[Dataset entries]:
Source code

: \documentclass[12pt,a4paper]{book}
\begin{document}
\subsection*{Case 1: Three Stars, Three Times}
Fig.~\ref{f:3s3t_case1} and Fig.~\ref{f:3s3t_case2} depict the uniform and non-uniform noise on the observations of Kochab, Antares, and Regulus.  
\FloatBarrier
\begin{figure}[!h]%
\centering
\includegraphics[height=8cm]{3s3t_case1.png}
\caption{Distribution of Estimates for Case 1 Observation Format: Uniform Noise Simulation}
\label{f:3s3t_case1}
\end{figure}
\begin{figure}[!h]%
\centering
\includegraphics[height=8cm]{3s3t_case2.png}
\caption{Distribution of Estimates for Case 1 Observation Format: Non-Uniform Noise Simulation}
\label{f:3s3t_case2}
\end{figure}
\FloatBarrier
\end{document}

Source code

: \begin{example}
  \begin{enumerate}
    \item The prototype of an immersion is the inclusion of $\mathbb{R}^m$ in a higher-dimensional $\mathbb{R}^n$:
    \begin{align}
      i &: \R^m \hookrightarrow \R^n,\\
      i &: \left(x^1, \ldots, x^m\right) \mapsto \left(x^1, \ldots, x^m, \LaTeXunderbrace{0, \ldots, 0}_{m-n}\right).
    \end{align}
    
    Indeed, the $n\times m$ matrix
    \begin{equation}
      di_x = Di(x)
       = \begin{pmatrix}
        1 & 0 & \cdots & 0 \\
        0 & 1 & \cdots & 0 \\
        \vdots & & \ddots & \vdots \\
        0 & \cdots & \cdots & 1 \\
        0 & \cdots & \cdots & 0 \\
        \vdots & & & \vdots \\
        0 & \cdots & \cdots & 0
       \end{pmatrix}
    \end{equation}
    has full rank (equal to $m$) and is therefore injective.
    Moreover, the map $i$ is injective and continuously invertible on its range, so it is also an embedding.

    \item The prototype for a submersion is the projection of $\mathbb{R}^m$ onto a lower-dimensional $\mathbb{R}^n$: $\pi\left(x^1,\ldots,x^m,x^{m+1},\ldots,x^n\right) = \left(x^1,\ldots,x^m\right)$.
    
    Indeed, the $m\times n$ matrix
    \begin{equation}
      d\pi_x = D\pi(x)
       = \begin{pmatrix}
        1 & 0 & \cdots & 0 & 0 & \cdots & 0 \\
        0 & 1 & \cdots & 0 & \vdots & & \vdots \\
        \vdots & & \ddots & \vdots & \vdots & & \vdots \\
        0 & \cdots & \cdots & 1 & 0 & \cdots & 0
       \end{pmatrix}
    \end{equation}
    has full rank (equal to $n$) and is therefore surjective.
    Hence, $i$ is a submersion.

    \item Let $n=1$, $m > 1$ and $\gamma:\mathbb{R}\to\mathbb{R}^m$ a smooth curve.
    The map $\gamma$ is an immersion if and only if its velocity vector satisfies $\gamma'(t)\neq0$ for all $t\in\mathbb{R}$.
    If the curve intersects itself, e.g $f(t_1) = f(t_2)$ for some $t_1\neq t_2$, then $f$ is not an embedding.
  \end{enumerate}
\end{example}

[WHAT THE TASK REQUIRES]: Only the lines of the data holding the string "begin" are wanted; copy each of them.

[RESPONSE FOR THIS EXERCISE]:
\begin{document}
\begin{figure}[!h]%
\begin{figure}[!h]%
: \begin{example}
  \begin{enumerate}
    \begin{align}
    \begin{equation}
       = \begin{pmatrix}
    \begin{equation}
       = \begin{pmatrix}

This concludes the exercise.